Maverick wrote: ↑Thu Feb 15, 2024 10:50 pm
My favorite stat about the miaa is pretty crazy. Two years in a row the #1 team in the country was #2 in the miaa. Referring to BL and Gilman, with loyola winning both titles. The way Steele silenced that BL crowd ("your brothers better your brothers better") 7 goals and 2 assists later that side of the bleachers at Unitas got quiet real quick. I may be biased but it's hard to beat miaa lacrosse. Right now there are 3 teams in the top 11 and if MIAA teams didn't have to play each other they'd probably have much higher national rankings. Love what Charles st, lake Ave, and reisterstown rd (and the rest of the div) bring every week. We are blessed to get the lacrosse that we do. No where else do teams play the level that they do game after game. Would most
Miaa teams win games against the top ranked teams? Maybe, and they have. Would those top ranked teams survive an miaa schedule? The world will never know
Yes, the top ranked teams would do very well, not just 'survive', an MIAA schedule. No doubt.
Certainly the best programs with PG's and the best programs from the Island, DC, Philly and a smattering of others from around the country.
However, you're likely still correct that no other single league set up has the overall game after game after game quality of match-ups as the MIAA. However, individual programs do schedule their own murderer's row of games that test their mettle against the very best. They'd all thrive if in MIAA.
I'm likely older than you, so I recall when it was the MSA and the A division had just 6 teams, Loyola and Calvert Hall, Boy's Latin and St. Pauls, Gilman and McDonogh. Each team played the other twice, two games a week. We also played the best publics from Baltimore County and Anne Arundel, plus the independent program Wroxeter which was a predecessor to programs like IMG and Hill Academy.
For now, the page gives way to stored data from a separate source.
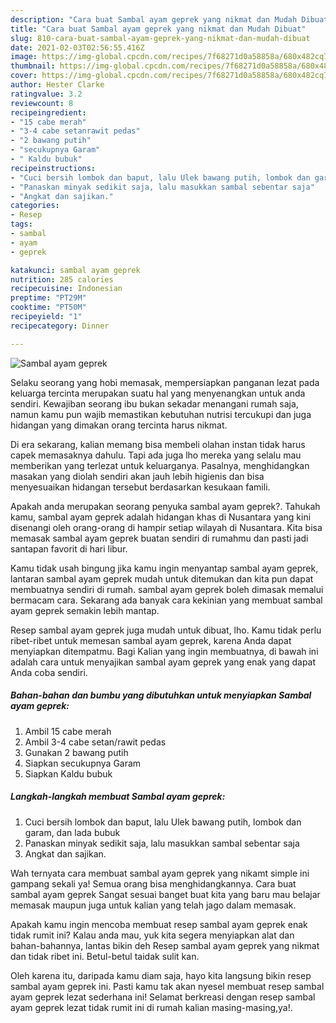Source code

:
 ```yaml
---
description: "Cara buat Sambal ayam geprek yang nikmat dan Mudah Dibuat"
title: "Cara buat Sambal ayam geprek yang nikmat dan Mudah Dibuat"
slug: 810-cara-buat-sambal-ayam-geprek-yang-nikmat-dan-mudah-dibuat
date: 2021-02-03T02:56:55.416Z
image: https://img-global.cpcdn.com/recipes/7f68271d0a58858a/680x482cq70/sambal-ayam-geprek-foto-resep-utama.jpg
thumbnail: https://img-global.cpcdn.com/recipes/7f68271d0a58858a/680x482cq70/sambal-ayam-geprek-foto-resep-utama.jpg
cover: https://img-global.cpcdn.com/recipes/7f68271d0a58858a/680x482cq70/sambal-ayam-geprek-foto-resep-utama.jpg
author: Hester Clarke
ratingvalue: 3.2
reviewcount: 8
recipeingredient:
- "15 cabe merah"
- "3-4 cabe setanrawit pedas"
- "2 bawang putih"
- "secukupnya Garam"
- " Kaldu bubuk"
recipeinstructions:
- "Cuci bersih lombok dan baput, lalu Ulek bawang putih, lombok dan garam, dan lada bubuk"
- "Panaskan minyak sedikit saja, lalu masukkan sambal sebentar saja"
- "Angkat dan sajikan."
categories:
- Resep
tags:
- sambal
- ayam
- geprek

katakunci: sambal ayam geprek 
nutrition: 285 calories
recipecuisine: Indonesian
preptime: "PT29M"
cooktime: "PT50M"
recipeyield: "1"
recipecategory: Dinner

---
```



![Sambal ayam geprek](https://img-global.cpcdn.com/recipes/7f68271d0a58858a/680x482cq70/sambal-ayam-geprek-foto-resep-utama.jpg)

Selaku seorang yang hobi memasak, mempersiapkan panganan lezat pada keluarga tercinta merupakan suatu hal yang menyenangkan untuk anda sendiri. Kewajiban seorang ibu bukan sekadar menangani rumah saja, namun kamu pun wajib memastikan kebutuhan nutrisi tercukupi dan juga hidangan yang dimakan orang tercinta harus nikmat.

Di era  sekarang, kalian memang bisa membeli olahan instan tidak harus capek memasaknya dahulu. Tapi ada juga lho mereka yang selalu mau memberikan yang terlezat untuk keluarganya. Pasalnya, menghidangkan masakan yang diolah sendiri akan jauh lebih higienis dan bisa menyesuaikan hidangan tersebut berdasarkan kesukaan famili. 



Apakah anda merupakan seorang penyuka sambal ayam geprek?. Tahukah kamu, sambal ayam geprek adalah hidangan khas di Nusantara yang kini disenangi oleh orang-orang di hampir setiap wilayah di Nusantara. Kita bisa memasak sambal ayam geprek buatan sendiri di rumahmu dan pasti jadi santapan favorit di hari libur.

Kamu tidak usah bingung jika kamu ingin menyantap sambal ayam geprek, lantaran sambal ayam geprek mudah untuk ditemukan dan kita pun dapat membuatnya sendiri di rumah. sambal ayam geprek boleh dimasak memalui bermacam cara. Sekarang ada banyak cara kekinian yang membuat sambal ayam geprek semakin lebih mantap.

Resep sambal ayam geprek juga mudah untuk dibuat, lho. Kamu tidak perlu ribet-ribet untuk memesan sambal ayam geprek, karena Anda dapat menyiapkan ditempatmu. Bagi Kalian yang ingin membuatnya, di bawah ini adalah cara untuk menyajikan sambal ayam geprek yang enak yang dapat Anda coba sendiri.

<!--inarticleads1-->

##### Bahan-bahan dan bumbu yang dibutuhkan untuk menyiapkan Sambal ayam geprek:

1. Ambil 15 cabe merah
1. Ambil 3-4 cabe setan/rawit pedas
1. Gunakan 2 bawang putih
1. Siapkan secukupnya Garam
1. Siapkan  Kaldu bubuk




<!--inarticleads2-->

##### Langkah-langkah membuat Sambal ayam geprek:

1. Cuci bersih lombok dan baput, lalu Ulek bawang putih, lombok dan garam, dan lada bubuk
1. Panaskan minyak sedikit saja, lalu masukkan sambal sebentar saja
1. Angkat dan sajikan.




Wah ternyata cara membuat sambal ayam geprek yang nikamt simple ini gampang sekali ya! Semua orang bisa menghidangkannya. Cara buat sambal ayam geprek Sangat sesuai banget buat kita yang baru mau belajar memasak maupun juga untuk kalian yang telah jago dalam memasak.

Apakah kamu ingin mencoba membuat resep sambal ayam geprek enak tidak rumit ini? Kalau anda mau, yuk kita segera menyiapkan alat dan bahan-bahannya, lantas bikin deh Resep sambal ayam geprek yang nikmat dan tidak ribet ini. Betul-betul taidak sulit kan. 

Oleh karena itu, daripada kamu diam saja, hayo kita langsung bikin resep sambal ayam geprek ini. Pasti kamu tak akan nyesel membuat resep sambal ayam geprek lezat sederhana ini! Selamat berkreasi dengan resep sambal ayam geprek lezat tidak rumit ini di rumah kalian masing-masing,ya!.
They pulled from Anne Arundel and DC predominantly and were a tremendous program which traveled up and down the East Coast rarely beaten.
My senior year at Gilman we began the season by trouncing the best public in MD that year, Dulaney, in a game-like scrimmage. However, we then lost our first two MSA games each by a goal, but then ran the table thereafter to win outright as everyone but McD managed to beat each other up that year. We locked the championship with a win over St.P at Gilman on a Saturday in front of 4,000 fans. We then played Wroxeter which had been unbeaten playing the best from New York, NJ, PA, DC etc, indeed they had no close games. The papers all predicted they would trounce us, their attack and fast break were unstoppable; indeed they were really, really good...we won 16-9 with many of our scores off of our own fast breaks...
We didn't travel beyond MD in those days, however, so it was only the rare game/scrimmage versus a top Long Island team when they came down on spring break. The year before we'd played Huntington High, the eventual Island champs in early March and won 16-1, but it was their first weeks outside, so not at all the team that eventually won the Island. These days numerous teams do more travel so there are more opportunities to test, and the caliber of top notch play has spread to many corners of the country.